This is particularly important when recovering a UAV to the aft of a ship or a land vehicle. The pole’s gyro-stabilised element also ensures that it remains upright independently of the host vehicle’s orientation, which may be rolling if on a ship, or in the case of a land vehicle driving up or down a slope at the time of the launch or recovery.”

“The battlefield of the future will require novel solutions to meet emerging threats and to keep human operators safe wherever they may be’,” said Professor Nick Colosimo, BAE Systems’ Futurist and Technologist. “The Adaptable UAVs concept and related technologies are one of a number of concepts being explored through close collaboration between industry and students in academia.”

Professor Antonios Tsourdos, Head of the Centre for Autonomous and Cyber-Physical Systems at Cranfield University, said:

“Working with BAE Systems on the Cranfield University MSc in Autonomous Vehicle Dynamics & Control has provided a great opportunity for the students and research staff to explore a range of novel concepts and technologies.”


  1. More CGI and sketches from BAE, do they have actually anything that is REAL ? It reminds me of the auto sector, producing drawing after drawing of outrageous looking concept cars that come to absolutely nothing.

  2. I firmly believe the age of manned flight is coming to an end. There will always be a need for some manned missions, but the fleets will be much smaller. The real propellant behind such a dramatic change will be costs. To put it simply, conventional aircraft such as F35 will be too expensive even for the big players like US, China, and Russia by say 2030/40’s. As for everyone else, the price per unit will be prohibitive, resulting in smaller manned and increased automated drone systems of various size and function. Basically, the drone will form the backbone of most airforces by the early 30’s and will possibly achieve greater oprabilty due to not being concerned with G – forces, and other human impediments. Of course, this can only come about if costs are considerably cheaper than conventional manned craft alternatives.

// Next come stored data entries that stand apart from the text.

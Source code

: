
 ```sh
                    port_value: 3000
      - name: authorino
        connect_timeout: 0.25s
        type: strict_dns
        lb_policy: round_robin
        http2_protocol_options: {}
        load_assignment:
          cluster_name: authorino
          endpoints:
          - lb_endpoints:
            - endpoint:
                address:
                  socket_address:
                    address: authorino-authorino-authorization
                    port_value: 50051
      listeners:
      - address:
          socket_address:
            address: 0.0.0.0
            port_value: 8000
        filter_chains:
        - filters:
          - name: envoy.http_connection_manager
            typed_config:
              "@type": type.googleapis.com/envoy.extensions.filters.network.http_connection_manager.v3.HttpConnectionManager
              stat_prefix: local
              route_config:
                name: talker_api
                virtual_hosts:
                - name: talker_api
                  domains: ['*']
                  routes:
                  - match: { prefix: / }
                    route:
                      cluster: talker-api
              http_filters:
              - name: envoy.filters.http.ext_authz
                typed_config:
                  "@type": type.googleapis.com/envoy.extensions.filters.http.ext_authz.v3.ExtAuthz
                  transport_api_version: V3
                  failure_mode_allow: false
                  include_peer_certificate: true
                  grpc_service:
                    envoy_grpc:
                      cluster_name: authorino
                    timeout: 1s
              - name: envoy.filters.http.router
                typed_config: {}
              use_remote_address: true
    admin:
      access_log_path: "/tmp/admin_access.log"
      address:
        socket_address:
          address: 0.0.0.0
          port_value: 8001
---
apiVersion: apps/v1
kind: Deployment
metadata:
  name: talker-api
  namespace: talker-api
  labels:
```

    • I agree. When considering costs you need to factor in not only purchase price but also running costs. I would expect both pilot training and pay would be cheaper for drone pilots than in-situ pilots especially as drones get more and more on-board autonomous systems, and also the issues of keeping pilots current via sufficient real and simulated flying hours; again, in both cases I expect this would be something that would be cheaper for unmanned systems vs F35/Typhoon/etc pilots.

      • As our American friends say,’Out of harm’s way’ must have a significant impact on drone pilot pay structures. Keeping frontline pilots and navigators must weigh heavily on RAF budgets. The current process of pilot training must contribute to further cost that would otherwise go toward buying more drone capability.

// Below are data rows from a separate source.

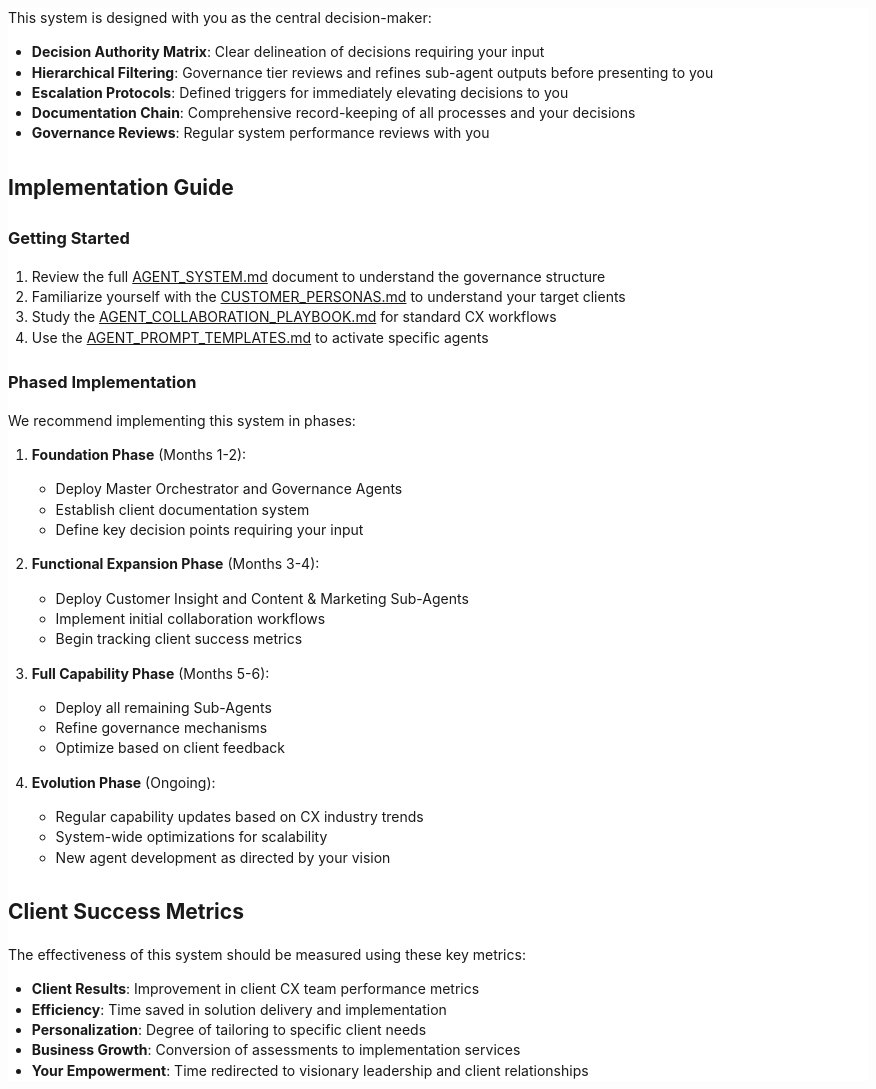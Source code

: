 This system is designed with you as the central decision-maker:

- **Decision Authority Matrix**: Clear delineation of decisions requiring your input
- **Hierarchical Filtering**: Governance tier reviews and refines sub-agent outputs before presenting to you
- **Escalation Protocols**: Defined triggers for immediately elevating decisions to you
- **Documentation Chain**: Comprehensive record-keeping of all processes and your decisions
- **Governance Reviews**: Regular system performance reviews with you

## Implementation Guide

### Getting Started

1. Review the full [AGENT_SYSTEM.md](AGENT_SYSTEM.md) document to understand the governance structure
2. Familiarize yourself with the [CUSTOMER_PERSONAS.md](CUSTOMER_PERSONAS.md) to understand your target clients
3. Study the [AGENT_COLLABORATION_PLAYBOOK.md](AGENT_COLLABORATION_PLAYBOOK.md) for standard CX workflows
4. Use the [AGENT_PROMPT_TEMPLATES.md](AGENT_PROMPT_TEMPLATES.md) to activate specific agents

### Phased Implementation

We recommend implementing this system in phases:

1. **Foundation Phase** (Months 1-2):
   - Deploy Master Orchestrator and Governance Agents
   - Establish client documentation system
   - Define key decision points requiring your input

2. **Functional Expansion Phase** (Months 3-4):
   - Deploy Customer Insight and Content & Marketing Sub-Agents
   - Implement initial collaboration workflows
   - Begin tracking client success metrics

3. **Full Capability Phase** (Months 5-6):
   - Deploy all remaining Sub-Agents
   - Refine governance mechanisms
   - Optimize based on client feedback

4. **Evolution Phase** (Ongoing):
   - Regular capability updates based on CX industry trends
   - System-wide optimizations for scalability
   - New agent development as directed by your vision

## Client Success Metrics

The effectiveness of this system should be measured using these key metrics:

- **Client Results**: Improvement in client CX team performance metrics
- **Efficiency**: Time saved in solution delivery and implementation
- **Personalization**: Degree of tailoring to specific client needs
- **Business Growth**: Conversion of assessments to implementation services
- **Your Empowerment**: Time redirected to visionary leadership and client relationships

        Drone pilots won’t come cheap either, they too need training but again, would be considerably cheaper than burning thousands of gallons of aviation fuel in the process. I’m not privy to drone operational shortfalls, and where only a manned planes can operate, but the burning question remains, what are the alternatives?
        One possible dilemma with adopting drones on mass, what planemaker will be interested in developing an advanced manned fighter (of F35 caliber) when the global market, will be considerably smaller?

        • Yes, the training and flight-hours thing is interesting. For an in-situ pilot it’s all very well doing lots of simulator hours but that is still no substitute for the real thing because that’s the only way to add the stress of knowing that if something bad happens to the plane then something bad happens to you.

          For drone pilots the simulator could be the exact same chair that they sit in to fly combat or training missions, the only difference being whether the sensor imagery and pilot control inputs are being generated/processed by a real drone or by a computer simulation. That saves the cost of building the physical simulator cockpits. We should also remember that we are talking about 15-ish years from now (your reference to “by the early 30’s). We are already at the point where simulation technology is pretty much photo-realistic. By the early 2030s I think that simulation technology will be so good that in a blind test pilots will be completely unable to detect whether they are flying a simulation or a real drone.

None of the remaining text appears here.